_What you will do_: Every record below must be retyped exactly, with the pictures left out.

_Extracted material_:
============
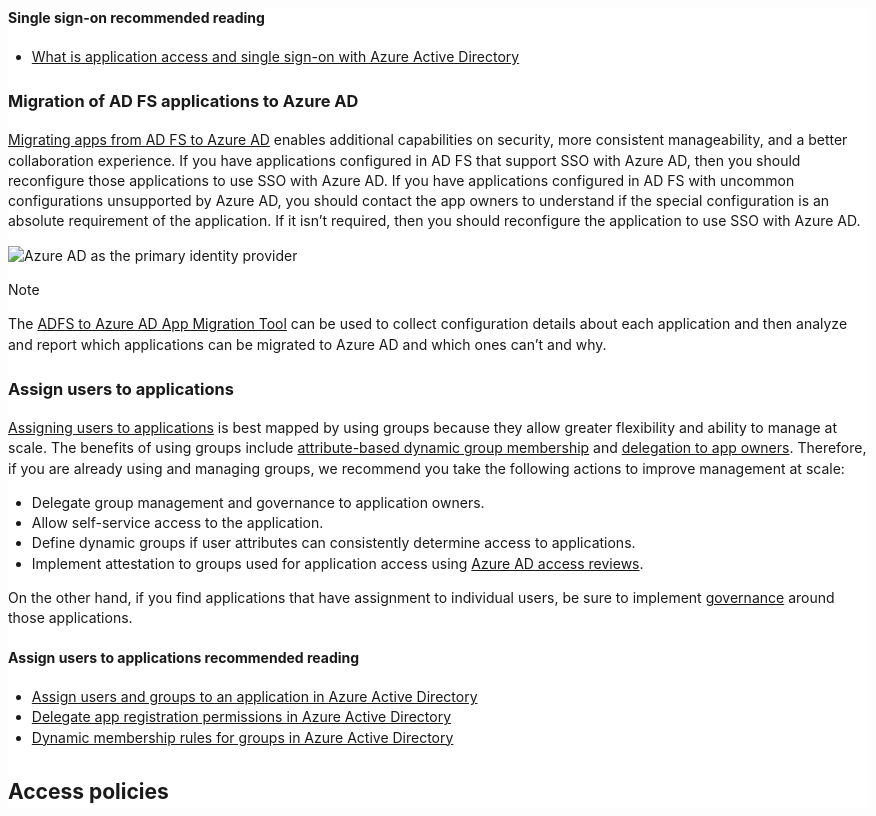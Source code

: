 #### Single sign-on recommended reading

- [What is application access and single sign-on with Azure Active Directory](https://docs.microsoft.com/azure/active-directory/manage-apps/what-is-single-sign-on)

### Migration of AD FS applications to Azure AD

[Migrating apps from AD FS to Azure AD](https://docs.microsoft.com/azure/active-directory/manage-apps/migrate-adfs-apps-to-azure) enables additional capabilities on security, more consistent manageability, and a better collaboration experience. If you have applications configured in AD FS that support SSO with Azure AD, then you should reconfigure those applications to use SSO with Azure AD. If you have applications configured in AD FS with uncommon configurations unsupported by Azure AD, you should contact the app owners to understand if the special configuration is an absolute requirement of the application. If it isn’t required, then you should reconfigure the application to use SSO with Azure AD.

![Azure AD as the primary identity provider](./media/active-directory-ops-guide/active-directory-ops-img9.png)

> [!NOTE]
> The [ADFS to Azure AD App Migration Tool](https://github.com/AzureAD/Deployment-Plans/tree/master/ADFS%20to%20AzureAD%20App%20Migration) can be used to collect configuration details about each application and then analyze and report which applications can be migrated to Azure AD and which ones can’t and why.

### Assign users to applications

[Assigning users to applications](https://docs.microsoft.com/azure/active-directory/manage-apps/methods-for-assigning-users-and-groups) is best mapped by using groups because they allow greater flexibility and ability to manage at scale. The benefits of using groups include [attribute-based dynamic group membership](https://docs.microsoft.com/azure/active-directory/users-groups-roles/groups-dynamic-membership) and [delegation to app owners](https://docs.microsoft.com/azure/active-directory/fundamentals/active-directory-accessmanagement-managing-group-owners). Therefore, if you are already using and managing groups, we recommend you take the following actions to improve management at scale:

- Delegate group management and governance to application owners.
- Allow self-service access to the application.
- Define dynamic groups if user attributes can consistently determine access to applications.
- Implement attestation to groups used for application access using [Azure AD access reviews](https://docs.microsoft.com/azure/active-directory/governance/access-reviews-overview).

On the other hand, if you find applications that have assignment to individual users, be sure to implement [governance](https://docs.microsoft.com/azure/active-directory/governance/index) around those applications.

#### Assign users to applications recommended reading

- [Assign users and groups to an application in Azure Active Directory](https://docs.microsoft.com/azure/active-directory/manage-apps/methods-for-assigning-users-and-groups)
- [Delegate app registration permissions in Azure Active Directory](https://docs.microsoft.com/azure/active-directory/users-groups-roles/roles-delegate-app-roles)
- [Dynamic membership rules for groups in Azure Active Directory](https://docs.microsoft.com/azure/active-directory/users-groups-roles/groups-dynamic-membership)

## Access policies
============
_Task solution_:
Source code

: #### Single sign-on recommended reading

- [What is application access and single sign-on with Azure Active Directory](https://docs.microsoft.com/azure/active-directory/manage-apps/what-is-single-sign-on)

### Migration of AD FS applications to Azure AD

[Migrating apps from AD FS to Azure AD](https://docs.microsoft.com/azure/active-directory/manage-apps/migrate-adfs-apps-to-azure) enables additional capabilities on security, more consistent manageability, and a better collaboration experience. If you have applications configured in AD FS that support SSO with Azure AD, then you should reconfigure those applications to use SSO with Azure AD. If you have applications configured in AD FS with uncommon configurations unsupported by Azure AD, you should contact the app owners to understand if the special configuration is an absolute requirement of the application. If it isn’t required, then you should reconfigure the application to use SSO with Azure AD.

![Azure AD as the primary identity provider](./media/active-directory-ops-guide/active-directory-ops-img9.png)

> [!NOTE]
> The [ADFS to Azure AD App Migration Tool](https://github.com/AzureAD/Deployment-Plans/tree/master/ADFS%20to%20AzureAD%20App%20Migration) can be used to collect configuration details about each application and then analyze and report which applications can be migrated to Azure AD and which ones can’t and why.

### Assign users to applications

[Assigning users to applications](https://docs.microsoft.com/azure/active-directory/manage-apps/methods-for-assigning-users-and-groups) is best mapped by using groups because they allow greater flexibility and ability to manage at scale. The benefits of using groups include [attribute-based dynamic group membership](https://docs.microsoft.com/azure/active-directory/users-groups-roles/groups-dynamic-membership) and [delegation to app owners](https://docs.microsoft.com/azure/active-directory/fundamentals/active-directory-accessmanagement-managing-group-owners). Therefore, if you are already using and managing groups, we recommend you take the following actions to improve management at scale:

- Delegate group management and governance to application owners.
- Allow self-service access to the application.
- Define dynamic groups if user attributes can consistently determine access to applications.
- Implement attestation to groups used for application access using [Azure AD access reviews](https://docs.microsoft.com/azure/active-directory/governance/access-reviews-overview).

On the other hand, if you find applications that have assignment to individual users, be sure to implement [governance](https://docs.microsoft.com/azure/active-directory/governance/index) around those applications.

#### Assign users to applications recommended reading

- [Assign users and groups to an application in Azure Active Directory](https://docs.microsoft.com/azure/active-directory/manage-apps/methods-for-assigning-users-and-groups)
- [Delegate app registration permissions in Azure Active Directory](https://docs.microsoft.com/azure/active-directory/users-groups-roles/roles-delegate-app-roles)
- [Dynamic membership rules for groups in Azure Active Directory](https://docs.microsoft.com/azure/active-directory/users-groups-roles/groups-dynamic-membership)

## Access policies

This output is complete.